Among the entries, how many lines carry the string "complex"? Give the number and nothing else.

DATA FOR THIS EXERCISE:

--

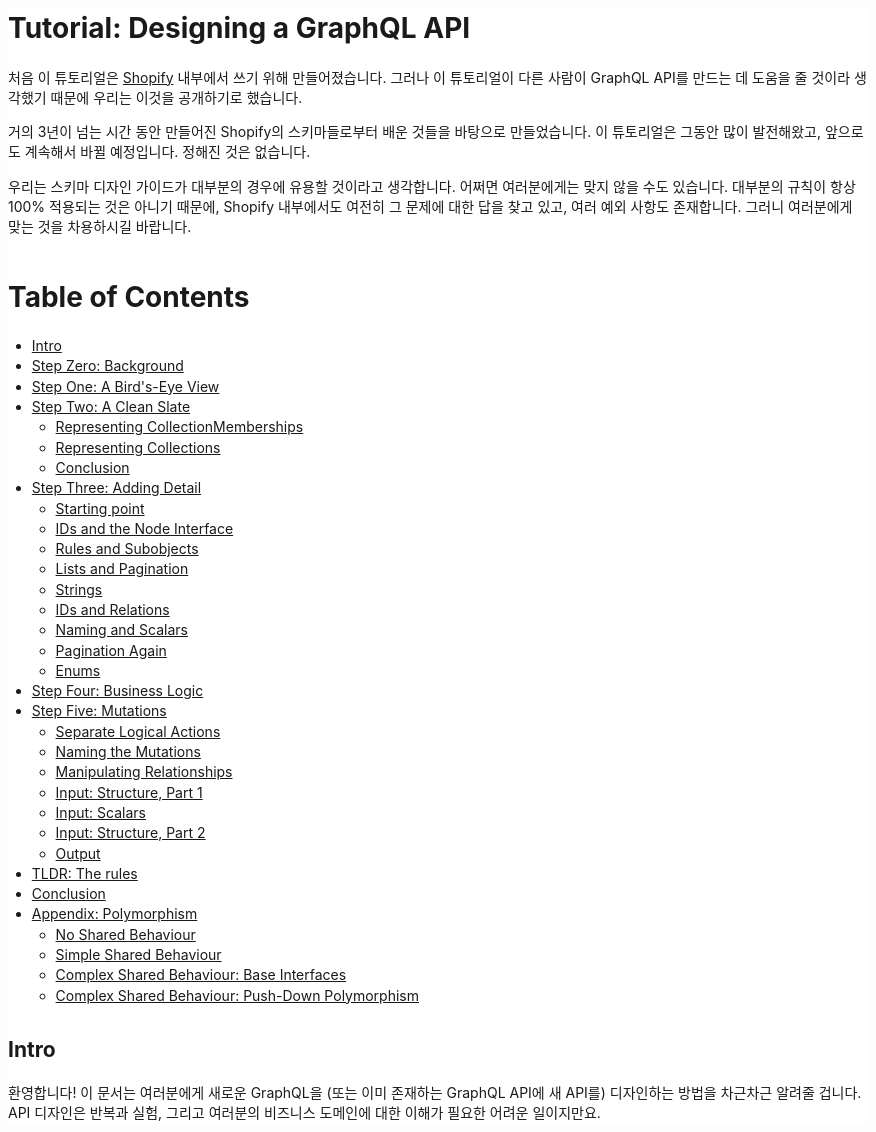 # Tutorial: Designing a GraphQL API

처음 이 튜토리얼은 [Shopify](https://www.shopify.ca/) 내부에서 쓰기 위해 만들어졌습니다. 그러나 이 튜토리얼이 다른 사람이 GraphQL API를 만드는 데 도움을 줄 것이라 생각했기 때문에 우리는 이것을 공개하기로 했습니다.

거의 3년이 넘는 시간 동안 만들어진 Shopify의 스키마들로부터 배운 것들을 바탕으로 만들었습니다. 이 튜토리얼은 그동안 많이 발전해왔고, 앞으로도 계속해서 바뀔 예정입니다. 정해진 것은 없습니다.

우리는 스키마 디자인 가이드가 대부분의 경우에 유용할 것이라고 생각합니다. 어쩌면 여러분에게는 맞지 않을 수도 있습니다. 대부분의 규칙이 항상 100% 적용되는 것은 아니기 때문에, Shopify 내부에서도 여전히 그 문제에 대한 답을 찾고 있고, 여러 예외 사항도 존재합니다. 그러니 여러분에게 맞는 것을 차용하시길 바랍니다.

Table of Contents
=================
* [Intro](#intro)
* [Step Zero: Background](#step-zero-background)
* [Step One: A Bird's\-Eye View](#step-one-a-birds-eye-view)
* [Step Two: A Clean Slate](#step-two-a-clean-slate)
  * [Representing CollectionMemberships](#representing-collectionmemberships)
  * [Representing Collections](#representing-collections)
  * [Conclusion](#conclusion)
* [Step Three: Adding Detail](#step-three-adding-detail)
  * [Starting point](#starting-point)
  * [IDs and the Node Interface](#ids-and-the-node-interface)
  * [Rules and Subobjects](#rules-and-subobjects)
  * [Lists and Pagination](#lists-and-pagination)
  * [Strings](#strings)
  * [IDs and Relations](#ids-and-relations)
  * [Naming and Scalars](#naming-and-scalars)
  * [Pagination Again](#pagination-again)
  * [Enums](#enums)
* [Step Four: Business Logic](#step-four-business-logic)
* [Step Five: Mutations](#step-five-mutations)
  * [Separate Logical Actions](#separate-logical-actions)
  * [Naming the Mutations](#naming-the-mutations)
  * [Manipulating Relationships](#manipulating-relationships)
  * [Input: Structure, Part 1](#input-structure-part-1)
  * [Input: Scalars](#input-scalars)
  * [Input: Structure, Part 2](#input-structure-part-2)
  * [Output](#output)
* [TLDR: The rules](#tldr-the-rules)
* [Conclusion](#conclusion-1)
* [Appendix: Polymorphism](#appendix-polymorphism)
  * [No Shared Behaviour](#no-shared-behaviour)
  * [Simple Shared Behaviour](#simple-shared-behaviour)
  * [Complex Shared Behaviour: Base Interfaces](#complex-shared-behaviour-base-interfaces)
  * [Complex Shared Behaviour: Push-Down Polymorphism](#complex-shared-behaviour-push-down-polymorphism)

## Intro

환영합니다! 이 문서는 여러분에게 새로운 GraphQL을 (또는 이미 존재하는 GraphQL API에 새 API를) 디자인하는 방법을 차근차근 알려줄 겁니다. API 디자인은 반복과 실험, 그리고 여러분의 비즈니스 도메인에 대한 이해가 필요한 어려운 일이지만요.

--

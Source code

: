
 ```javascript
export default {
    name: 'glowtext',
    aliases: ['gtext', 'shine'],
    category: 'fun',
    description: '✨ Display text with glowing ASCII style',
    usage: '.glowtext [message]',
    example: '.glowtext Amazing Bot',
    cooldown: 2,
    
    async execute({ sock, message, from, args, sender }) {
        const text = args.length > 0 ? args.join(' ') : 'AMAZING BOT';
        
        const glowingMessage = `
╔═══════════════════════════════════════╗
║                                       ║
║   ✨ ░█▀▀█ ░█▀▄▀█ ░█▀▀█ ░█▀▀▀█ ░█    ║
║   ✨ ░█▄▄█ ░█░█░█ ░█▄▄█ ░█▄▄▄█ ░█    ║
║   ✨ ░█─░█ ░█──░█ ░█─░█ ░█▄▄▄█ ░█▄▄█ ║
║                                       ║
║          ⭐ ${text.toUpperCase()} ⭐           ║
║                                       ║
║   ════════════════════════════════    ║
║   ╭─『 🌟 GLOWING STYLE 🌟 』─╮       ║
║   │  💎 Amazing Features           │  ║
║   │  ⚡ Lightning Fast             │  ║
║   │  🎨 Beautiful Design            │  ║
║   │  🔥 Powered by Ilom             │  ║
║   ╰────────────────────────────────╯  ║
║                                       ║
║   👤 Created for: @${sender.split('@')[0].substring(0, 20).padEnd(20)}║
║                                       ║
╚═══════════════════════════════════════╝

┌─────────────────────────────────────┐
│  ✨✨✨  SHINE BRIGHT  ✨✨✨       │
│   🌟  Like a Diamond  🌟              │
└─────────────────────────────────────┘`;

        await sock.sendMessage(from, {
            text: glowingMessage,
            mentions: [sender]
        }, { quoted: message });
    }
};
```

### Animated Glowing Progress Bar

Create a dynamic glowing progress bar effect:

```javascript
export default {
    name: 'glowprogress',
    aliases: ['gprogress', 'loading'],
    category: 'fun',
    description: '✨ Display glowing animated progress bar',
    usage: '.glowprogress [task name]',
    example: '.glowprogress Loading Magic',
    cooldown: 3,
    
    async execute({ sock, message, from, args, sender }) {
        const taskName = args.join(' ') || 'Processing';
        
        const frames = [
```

--

ANSWER SPACE: 2